One of the things we have to keep in mind is the influence of culture. For example, there are some cultures that embrace lying. During the time of Abraham, Isaac, and Rebekah, most of society was subject to the code of Hammurabi. As I looked at the information I had available about this code, it never addressed actual lying. Since lying is a moral issue that can easily operate in gray areas, one would have to assume that the seriousness of a lie would depend on how badly the conscience was affected by it.
In the case of King David in 1 Samuel 21, he was giving a false impression in order to save his life. Was his action a matter of wisdom or a lie? At this time the Ten Commandments were in place, but they simply dealt with lying in light of bearing false witness. Clearly, David was not breaking the commandments.

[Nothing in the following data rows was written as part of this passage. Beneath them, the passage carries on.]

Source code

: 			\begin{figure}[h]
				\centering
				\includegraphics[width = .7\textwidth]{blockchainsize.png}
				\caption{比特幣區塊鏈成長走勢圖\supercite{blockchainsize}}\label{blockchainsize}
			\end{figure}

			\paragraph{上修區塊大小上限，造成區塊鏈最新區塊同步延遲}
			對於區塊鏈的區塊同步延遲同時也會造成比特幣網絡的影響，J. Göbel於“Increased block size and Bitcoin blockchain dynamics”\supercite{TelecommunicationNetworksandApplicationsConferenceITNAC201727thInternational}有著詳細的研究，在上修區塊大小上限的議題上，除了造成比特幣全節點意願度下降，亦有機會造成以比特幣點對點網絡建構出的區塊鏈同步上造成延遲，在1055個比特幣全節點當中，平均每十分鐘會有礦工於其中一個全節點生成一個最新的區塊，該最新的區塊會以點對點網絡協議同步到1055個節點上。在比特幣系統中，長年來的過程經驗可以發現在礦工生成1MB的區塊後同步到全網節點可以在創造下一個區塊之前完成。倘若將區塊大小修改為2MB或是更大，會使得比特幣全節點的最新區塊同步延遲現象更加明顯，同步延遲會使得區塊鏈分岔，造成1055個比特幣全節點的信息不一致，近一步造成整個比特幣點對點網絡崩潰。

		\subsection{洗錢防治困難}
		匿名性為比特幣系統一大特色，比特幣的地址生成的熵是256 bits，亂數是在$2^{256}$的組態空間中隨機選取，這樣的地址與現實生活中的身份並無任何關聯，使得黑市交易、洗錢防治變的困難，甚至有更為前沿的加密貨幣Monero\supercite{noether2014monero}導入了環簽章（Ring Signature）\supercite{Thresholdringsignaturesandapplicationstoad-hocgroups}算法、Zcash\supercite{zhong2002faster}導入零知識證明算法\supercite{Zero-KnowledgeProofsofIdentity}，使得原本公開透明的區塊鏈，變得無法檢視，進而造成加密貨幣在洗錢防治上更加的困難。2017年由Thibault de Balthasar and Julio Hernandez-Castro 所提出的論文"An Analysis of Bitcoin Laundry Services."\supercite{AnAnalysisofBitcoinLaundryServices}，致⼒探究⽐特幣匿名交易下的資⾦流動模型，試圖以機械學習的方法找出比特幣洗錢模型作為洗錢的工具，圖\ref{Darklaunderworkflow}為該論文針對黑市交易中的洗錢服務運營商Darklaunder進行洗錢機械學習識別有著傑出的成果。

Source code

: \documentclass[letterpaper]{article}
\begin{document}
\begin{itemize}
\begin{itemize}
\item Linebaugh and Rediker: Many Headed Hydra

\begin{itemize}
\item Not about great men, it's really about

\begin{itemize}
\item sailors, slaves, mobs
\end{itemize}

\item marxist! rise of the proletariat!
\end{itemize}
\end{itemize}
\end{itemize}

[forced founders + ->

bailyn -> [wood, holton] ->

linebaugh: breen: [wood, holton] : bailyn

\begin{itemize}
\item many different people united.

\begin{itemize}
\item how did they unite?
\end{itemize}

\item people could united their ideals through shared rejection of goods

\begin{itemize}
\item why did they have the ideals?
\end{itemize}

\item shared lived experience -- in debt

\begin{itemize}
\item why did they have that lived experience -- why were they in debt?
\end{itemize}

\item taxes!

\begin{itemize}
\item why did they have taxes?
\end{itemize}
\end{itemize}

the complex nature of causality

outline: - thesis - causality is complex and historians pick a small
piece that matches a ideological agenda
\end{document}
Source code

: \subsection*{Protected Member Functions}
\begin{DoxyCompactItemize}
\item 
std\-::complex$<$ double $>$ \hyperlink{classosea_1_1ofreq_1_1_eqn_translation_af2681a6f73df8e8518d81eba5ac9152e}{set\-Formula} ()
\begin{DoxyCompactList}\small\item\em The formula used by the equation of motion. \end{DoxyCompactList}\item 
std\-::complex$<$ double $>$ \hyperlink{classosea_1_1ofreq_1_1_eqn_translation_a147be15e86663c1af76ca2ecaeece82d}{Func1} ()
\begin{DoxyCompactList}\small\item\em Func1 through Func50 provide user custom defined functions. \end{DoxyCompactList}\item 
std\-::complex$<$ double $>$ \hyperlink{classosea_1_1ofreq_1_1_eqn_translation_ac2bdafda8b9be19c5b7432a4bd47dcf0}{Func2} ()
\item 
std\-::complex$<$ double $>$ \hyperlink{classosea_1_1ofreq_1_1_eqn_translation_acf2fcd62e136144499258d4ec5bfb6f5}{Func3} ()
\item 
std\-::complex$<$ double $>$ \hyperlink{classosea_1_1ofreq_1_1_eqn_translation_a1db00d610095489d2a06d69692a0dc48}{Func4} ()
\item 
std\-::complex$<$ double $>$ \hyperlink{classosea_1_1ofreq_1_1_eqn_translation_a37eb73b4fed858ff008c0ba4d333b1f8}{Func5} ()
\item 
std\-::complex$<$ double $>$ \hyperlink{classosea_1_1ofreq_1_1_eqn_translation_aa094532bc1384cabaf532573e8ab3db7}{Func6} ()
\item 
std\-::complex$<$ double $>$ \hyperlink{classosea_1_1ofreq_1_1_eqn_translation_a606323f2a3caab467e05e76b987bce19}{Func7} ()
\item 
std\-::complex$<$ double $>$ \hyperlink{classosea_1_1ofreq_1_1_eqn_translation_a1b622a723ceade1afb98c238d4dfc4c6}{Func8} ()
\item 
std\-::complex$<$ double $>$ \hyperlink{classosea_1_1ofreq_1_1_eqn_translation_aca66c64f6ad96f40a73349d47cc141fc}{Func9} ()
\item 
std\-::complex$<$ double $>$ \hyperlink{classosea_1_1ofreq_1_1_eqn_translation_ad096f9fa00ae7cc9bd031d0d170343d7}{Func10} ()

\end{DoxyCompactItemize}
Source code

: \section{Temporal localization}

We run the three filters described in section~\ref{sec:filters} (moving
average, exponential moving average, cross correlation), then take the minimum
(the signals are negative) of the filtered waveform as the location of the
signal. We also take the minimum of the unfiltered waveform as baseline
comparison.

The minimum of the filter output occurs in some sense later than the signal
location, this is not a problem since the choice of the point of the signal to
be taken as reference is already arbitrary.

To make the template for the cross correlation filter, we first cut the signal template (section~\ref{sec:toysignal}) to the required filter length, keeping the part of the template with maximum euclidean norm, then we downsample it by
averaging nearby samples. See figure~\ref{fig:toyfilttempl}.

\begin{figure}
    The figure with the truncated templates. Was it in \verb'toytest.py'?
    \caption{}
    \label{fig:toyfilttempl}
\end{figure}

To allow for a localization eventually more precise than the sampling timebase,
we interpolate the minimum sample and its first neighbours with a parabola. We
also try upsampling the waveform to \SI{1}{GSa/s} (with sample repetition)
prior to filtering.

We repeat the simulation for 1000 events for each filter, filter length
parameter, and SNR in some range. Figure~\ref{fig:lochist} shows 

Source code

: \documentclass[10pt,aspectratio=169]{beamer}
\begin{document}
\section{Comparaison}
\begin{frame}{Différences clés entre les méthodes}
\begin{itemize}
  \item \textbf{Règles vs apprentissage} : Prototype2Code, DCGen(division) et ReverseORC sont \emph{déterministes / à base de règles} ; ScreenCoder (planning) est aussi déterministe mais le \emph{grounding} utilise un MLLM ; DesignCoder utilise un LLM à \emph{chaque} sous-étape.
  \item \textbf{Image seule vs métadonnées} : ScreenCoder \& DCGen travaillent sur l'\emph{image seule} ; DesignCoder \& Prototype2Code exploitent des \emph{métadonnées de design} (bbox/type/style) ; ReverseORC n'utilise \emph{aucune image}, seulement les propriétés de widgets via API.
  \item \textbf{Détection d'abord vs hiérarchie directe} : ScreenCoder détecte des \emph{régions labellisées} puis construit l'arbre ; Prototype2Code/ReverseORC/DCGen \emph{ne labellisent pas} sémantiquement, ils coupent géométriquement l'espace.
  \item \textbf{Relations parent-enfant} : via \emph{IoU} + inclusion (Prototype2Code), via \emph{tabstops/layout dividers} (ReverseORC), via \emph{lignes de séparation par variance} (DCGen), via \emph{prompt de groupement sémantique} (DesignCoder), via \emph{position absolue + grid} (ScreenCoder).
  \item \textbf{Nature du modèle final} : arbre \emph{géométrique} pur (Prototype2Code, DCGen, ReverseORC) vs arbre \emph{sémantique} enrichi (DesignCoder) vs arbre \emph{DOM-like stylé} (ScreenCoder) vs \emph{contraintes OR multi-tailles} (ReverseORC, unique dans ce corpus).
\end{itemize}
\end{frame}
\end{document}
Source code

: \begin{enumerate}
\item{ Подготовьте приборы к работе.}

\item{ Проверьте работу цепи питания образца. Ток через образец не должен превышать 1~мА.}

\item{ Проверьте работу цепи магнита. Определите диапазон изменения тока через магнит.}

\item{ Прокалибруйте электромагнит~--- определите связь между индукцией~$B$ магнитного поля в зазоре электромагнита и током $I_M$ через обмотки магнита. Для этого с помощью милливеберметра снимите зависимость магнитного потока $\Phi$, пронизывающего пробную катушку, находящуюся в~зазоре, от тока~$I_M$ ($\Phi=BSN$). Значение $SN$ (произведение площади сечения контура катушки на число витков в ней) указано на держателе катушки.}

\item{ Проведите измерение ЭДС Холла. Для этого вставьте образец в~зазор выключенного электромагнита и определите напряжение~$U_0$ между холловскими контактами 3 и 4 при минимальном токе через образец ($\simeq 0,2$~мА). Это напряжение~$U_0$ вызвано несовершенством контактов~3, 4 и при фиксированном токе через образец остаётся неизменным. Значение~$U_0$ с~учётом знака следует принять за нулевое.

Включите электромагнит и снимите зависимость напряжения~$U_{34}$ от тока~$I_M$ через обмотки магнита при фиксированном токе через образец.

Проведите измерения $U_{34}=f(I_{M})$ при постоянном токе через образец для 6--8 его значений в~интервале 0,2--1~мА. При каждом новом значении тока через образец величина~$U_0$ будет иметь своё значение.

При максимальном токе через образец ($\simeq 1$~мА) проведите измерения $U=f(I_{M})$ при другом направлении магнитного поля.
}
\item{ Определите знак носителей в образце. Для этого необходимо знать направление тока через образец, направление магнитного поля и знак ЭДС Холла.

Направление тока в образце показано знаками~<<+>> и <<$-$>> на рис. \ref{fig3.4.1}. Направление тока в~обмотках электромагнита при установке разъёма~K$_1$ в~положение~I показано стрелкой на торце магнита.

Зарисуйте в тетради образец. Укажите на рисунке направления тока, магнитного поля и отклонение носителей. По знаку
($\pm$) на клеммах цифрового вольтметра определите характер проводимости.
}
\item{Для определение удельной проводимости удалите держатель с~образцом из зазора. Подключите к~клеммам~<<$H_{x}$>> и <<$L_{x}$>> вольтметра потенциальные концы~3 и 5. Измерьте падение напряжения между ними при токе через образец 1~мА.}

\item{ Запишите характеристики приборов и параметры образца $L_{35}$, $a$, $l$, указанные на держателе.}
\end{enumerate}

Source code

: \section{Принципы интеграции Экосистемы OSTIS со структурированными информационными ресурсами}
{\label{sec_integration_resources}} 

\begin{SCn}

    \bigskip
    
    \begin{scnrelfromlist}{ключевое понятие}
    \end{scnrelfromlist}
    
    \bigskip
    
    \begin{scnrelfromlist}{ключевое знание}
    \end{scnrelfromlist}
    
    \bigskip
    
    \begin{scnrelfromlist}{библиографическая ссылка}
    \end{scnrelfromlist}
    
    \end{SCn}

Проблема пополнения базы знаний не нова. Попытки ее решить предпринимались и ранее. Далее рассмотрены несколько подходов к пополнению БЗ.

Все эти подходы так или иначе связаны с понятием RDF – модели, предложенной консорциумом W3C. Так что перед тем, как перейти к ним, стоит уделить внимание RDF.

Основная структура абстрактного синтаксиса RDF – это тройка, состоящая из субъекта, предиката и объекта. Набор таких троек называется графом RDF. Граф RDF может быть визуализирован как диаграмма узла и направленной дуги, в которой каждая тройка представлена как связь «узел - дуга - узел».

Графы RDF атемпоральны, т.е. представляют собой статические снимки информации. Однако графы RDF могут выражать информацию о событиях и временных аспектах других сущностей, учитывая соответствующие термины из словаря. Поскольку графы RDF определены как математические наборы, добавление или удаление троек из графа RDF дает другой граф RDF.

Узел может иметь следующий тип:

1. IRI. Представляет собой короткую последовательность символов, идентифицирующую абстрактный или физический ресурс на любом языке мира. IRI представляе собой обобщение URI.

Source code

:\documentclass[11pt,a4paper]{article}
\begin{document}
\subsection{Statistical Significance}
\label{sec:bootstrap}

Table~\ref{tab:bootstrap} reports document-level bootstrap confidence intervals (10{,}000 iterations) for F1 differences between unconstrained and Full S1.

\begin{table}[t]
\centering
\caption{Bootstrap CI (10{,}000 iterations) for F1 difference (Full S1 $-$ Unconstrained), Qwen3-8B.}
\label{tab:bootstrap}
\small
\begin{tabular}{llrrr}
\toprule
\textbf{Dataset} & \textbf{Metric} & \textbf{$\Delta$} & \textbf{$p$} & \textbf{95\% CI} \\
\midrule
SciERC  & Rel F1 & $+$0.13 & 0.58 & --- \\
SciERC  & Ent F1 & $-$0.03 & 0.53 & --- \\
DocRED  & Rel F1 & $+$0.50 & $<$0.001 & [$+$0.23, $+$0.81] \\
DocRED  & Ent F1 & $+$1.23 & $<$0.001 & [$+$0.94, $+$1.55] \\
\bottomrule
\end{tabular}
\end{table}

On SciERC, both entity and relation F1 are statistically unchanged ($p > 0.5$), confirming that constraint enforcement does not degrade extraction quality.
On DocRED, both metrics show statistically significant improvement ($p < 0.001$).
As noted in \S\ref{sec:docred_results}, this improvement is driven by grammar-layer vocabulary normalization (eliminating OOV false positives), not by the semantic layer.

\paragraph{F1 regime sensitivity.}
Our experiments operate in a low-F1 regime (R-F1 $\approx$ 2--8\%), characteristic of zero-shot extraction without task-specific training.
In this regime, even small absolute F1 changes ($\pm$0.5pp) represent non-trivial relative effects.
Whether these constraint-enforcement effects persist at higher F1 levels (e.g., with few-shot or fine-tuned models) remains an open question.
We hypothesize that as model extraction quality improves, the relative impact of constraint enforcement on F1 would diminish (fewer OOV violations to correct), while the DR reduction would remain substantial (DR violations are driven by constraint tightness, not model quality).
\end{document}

This brings us to the New Testament which declares all liars will not make it to heaven (Revelation 21:8). What constitutes a liar? Is it someone who walks in perpetual deception and rejects or refutes truth by insisting on a false reality?
The Bible is clear that there is no darkness of deception in our God and that Satan is the liar, who also murders (John 8:44; Romans 3:4; 1 John 1:5-7). Lying is clearly opposite of God and falls in line with Satan. Is lying acceptable when it comes to protecting ourselves from persecution? The Bible tells us to rejoice if we are being persecuted for the sake of Christ and if we deny Christ before men, He will deny us before the Father (Matthew 10:32-33). Is lying acceptable when we are trying to ensure the right outcome? When it comes to God, it is not up to man to bring about the desired outcome, but up to God. Man’s responsibility at such times is to trust God with the matters of heaven, while being faithful in doing what he knows is right in his own life.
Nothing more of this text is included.